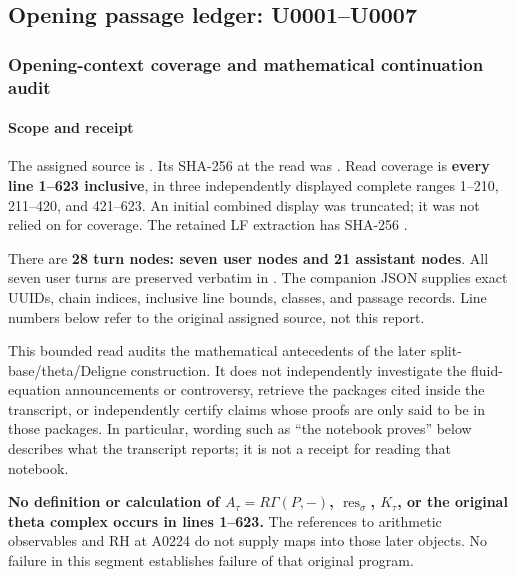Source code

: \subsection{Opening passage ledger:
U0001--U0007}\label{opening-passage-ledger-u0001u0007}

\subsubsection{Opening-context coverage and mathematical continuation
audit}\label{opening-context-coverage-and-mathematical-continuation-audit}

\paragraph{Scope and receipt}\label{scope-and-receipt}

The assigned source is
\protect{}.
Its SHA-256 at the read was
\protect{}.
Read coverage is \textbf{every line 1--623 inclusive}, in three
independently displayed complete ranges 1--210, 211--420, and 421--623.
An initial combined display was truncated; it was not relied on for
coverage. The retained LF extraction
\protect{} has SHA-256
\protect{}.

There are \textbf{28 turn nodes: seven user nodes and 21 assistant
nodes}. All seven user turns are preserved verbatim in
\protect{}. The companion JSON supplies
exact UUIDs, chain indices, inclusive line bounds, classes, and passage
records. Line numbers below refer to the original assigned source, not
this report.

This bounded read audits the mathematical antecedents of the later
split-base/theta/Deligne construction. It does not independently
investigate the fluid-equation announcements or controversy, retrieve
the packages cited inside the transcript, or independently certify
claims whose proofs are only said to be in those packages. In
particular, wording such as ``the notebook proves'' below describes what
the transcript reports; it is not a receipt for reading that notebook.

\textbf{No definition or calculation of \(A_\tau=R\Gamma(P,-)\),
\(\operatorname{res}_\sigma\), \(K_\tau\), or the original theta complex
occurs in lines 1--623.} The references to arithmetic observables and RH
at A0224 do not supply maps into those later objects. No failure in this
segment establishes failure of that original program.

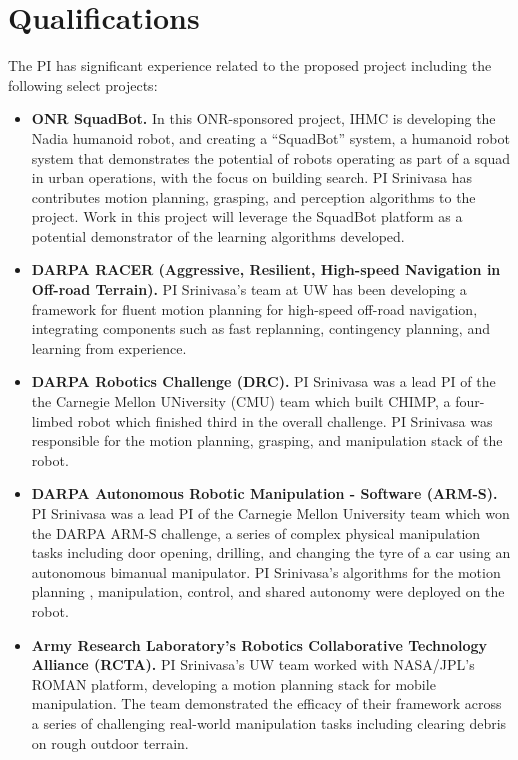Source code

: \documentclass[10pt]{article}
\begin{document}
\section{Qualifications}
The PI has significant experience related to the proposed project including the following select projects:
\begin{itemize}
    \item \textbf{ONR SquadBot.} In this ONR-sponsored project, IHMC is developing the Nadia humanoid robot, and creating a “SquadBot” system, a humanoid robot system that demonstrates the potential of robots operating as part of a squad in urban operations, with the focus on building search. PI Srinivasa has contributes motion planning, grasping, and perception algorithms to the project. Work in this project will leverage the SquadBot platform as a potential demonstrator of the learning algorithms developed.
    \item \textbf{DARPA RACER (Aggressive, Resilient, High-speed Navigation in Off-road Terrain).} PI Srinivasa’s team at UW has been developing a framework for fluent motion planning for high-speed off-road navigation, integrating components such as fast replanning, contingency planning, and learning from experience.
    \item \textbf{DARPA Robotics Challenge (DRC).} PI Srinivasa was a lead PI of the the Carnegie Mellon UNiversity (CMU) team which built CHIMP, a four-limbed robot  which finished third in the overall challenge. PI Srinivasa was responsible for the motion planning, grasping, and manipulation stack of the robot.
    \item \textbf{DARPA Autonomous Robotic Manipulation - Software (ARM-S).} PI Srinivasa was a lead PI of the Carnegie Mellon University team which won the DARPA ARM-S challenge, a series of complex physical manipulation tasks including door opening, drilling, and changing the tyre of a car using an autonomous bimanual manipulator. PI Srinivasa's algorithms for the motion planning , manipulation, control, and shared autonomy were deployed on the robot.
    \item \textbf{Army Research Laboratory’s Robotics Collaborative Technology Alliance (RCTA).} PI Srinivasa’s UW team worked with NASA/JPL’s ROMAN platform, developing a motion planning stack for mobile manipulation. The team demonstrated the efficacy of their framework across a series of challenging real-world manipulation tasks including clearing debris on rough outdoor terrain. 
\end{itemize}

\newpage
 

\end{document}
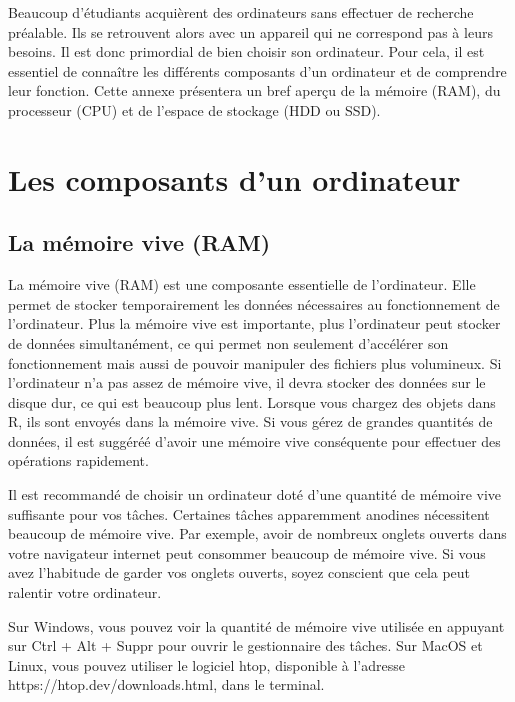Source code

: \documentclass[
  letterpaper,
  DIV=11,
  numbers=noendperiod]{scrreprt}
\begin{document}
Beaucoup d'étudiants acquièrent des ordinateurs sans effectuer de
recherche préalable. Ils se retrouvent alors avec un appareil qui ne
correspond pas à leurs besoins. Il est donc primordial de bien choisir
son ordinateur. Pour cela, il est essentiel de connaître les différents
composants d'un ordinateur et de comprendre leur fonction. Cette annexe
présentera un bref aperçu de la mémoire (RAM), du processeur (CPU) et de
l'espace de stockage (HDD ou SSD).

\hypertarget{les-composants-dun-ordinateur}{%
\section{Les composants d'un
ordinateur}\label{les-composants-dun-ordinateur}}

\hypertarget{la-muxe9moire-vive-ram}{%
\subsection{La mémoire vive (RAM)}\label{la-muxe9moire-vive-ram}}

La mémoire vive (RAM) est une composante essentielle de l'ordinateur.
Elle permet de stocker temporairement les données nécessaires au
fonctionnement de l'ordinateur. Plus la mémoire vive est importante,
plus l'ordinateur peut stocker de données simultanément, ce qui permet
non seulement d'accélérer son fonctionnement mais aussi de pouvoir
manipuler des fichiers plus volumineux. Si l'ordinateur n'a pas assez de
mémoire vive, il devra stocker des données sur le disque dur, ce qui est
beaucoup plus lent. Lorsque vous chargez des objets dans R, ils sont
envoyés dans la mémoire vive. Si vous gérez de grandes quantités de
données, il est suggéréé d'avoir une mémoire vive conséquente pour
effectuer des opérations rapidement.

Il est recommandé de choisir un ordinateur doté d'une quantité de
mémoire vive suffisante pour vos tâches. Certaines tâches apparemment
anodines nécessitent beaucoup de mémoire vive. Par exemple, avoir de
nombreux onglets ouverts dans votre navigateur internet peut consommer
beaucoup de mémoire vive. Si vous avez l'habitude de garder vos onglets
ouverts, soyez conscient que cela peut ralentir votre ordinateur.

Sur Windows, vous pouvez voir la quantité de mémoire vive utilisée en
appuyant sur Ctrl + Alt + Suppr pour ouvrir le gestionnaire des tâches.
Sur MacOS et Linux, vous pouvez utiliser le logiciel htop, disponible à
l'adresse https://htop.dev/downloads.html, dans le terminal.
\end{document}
==
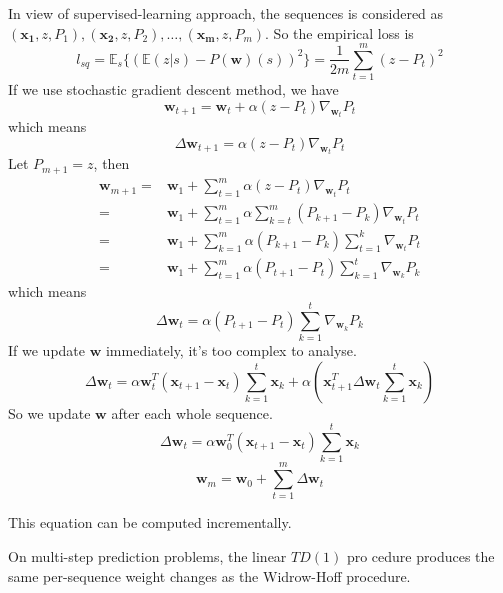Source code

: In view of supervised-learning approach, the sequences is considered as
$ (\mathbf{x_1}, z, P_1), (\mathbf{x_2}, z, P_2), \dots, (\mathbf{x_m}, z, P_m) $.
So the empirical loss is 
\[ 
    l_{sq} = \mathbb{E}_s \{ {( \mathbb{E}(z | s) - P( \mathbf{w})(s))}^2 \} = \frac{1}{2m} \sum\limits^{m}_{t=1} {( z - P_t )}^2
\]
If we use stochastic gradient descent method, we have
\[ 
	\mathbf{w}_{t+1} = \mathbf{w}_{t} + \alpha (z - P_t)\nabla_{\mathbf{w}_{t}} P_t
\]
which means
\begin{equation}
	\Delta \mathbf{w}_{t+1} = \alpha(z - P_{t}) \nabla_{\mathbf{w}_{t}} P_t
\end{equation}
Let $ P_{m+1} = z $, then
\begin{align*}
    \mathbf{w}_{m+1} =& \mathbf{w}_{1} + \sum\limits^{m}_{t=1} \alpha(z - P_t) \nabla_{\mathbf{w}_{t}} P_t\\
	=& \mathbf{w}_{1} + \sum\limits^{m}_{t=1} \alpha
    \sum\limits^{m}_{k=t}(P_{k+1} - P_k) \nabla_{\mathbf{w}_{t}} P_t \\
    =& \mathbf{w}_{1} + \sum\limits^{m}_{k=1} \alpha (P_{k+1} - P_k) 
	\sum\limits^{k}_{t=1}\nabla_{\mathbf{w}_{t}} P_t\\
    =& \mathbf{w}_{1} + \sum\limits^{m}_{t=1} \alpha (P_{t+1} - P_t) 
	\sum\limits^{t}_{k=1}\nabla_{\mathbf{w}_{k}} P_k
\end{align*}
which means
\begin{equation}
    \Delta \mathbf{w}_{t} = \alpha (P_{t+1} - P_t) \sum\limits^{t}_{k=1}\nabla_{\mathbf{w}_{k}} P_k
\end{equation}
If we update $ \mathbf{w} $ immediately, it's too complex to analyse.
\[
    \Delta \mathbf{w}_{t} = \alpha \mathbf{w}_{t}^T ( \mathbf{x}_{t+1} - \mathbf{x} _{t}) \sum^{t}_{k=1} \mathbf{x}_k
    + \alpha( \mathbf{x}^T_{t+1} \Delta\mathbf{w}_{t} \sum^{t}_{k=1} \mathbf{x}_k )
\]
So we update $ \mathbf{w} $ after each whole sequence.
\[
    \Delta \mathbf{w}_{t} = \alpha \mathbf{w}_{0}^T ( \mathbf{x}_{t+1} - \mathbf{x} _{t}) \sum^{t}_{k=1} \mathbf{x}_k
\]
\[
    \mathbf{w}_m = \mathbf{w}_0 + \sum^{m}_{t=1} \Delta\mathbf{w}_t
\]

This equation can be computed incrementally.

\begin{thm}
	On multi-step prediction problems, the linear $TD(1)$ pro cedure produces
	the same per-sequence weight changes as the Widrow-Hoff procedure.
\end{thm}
--
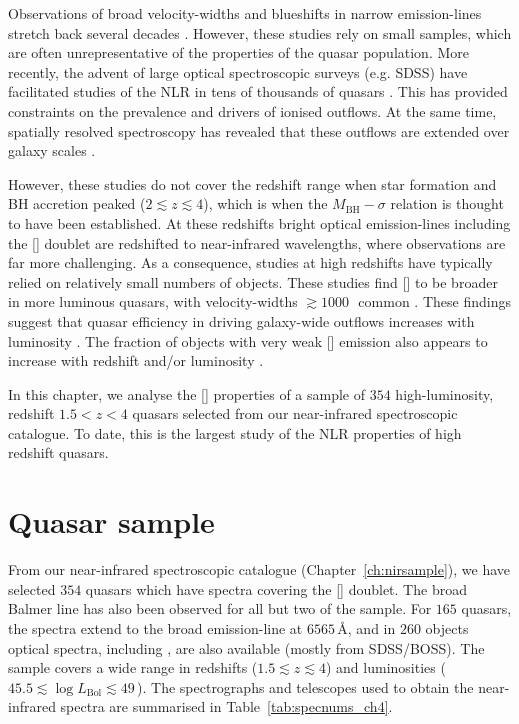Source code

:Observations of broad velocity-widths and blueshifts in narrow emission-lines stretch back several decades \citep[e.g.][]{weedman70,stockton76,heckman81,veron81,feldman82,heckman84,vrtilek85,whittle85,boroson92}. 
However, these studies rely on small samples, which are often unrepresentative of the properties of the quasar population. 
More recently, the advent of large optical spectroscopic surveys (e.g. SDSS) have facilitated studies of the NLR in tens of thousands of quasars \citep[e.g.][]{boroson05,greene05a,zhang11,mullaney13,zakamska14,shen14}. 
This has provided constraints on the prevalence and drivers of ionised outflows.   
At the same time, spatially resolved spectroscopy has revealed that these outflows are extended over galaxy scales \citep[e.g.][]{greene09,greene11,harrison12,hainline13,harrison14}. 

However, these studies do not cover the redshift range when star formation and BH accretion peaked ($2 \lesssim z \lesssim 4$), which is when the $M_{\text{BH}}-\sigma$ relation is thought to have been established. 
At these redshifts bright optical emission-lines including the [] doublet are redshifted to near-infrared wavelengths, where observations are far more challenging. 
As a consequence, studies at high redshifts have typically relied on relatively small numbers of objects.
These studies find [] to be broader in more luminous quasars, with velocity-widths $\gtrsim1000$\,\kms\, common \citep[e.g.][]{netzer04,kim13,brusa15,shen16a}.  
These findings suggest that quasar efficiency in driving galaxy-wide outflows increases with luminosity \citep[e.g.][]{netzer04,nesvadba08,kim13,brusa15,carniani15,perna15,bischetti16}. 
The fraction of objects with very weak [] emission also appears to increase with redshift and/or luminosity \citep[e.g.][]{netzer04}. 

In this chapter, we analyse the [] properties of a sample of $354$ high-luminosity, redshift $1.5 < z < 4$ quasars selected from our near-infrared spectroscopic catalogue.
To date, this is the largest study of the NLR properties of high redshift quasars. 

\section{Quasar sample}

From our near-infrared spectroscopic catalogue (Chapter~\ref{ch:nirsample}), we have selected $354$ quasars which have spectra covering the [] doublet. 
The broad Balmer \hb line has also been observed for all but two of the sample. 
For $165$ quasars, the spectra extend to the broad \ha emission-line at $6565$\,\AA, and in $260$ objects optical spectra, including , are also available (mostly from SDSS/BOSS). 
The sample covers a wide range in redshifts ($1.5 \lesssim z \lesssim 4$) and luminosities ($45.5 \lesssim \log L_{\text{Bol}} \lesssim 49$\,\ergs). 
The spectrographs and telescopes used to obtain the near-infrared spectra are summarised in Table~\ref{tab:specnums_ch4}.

# [THE PROBLEM]
For every line in the entries above that contains "cela", add one to a count, and give that number by itself.

# [RESPONSE TO THIS TASK]
2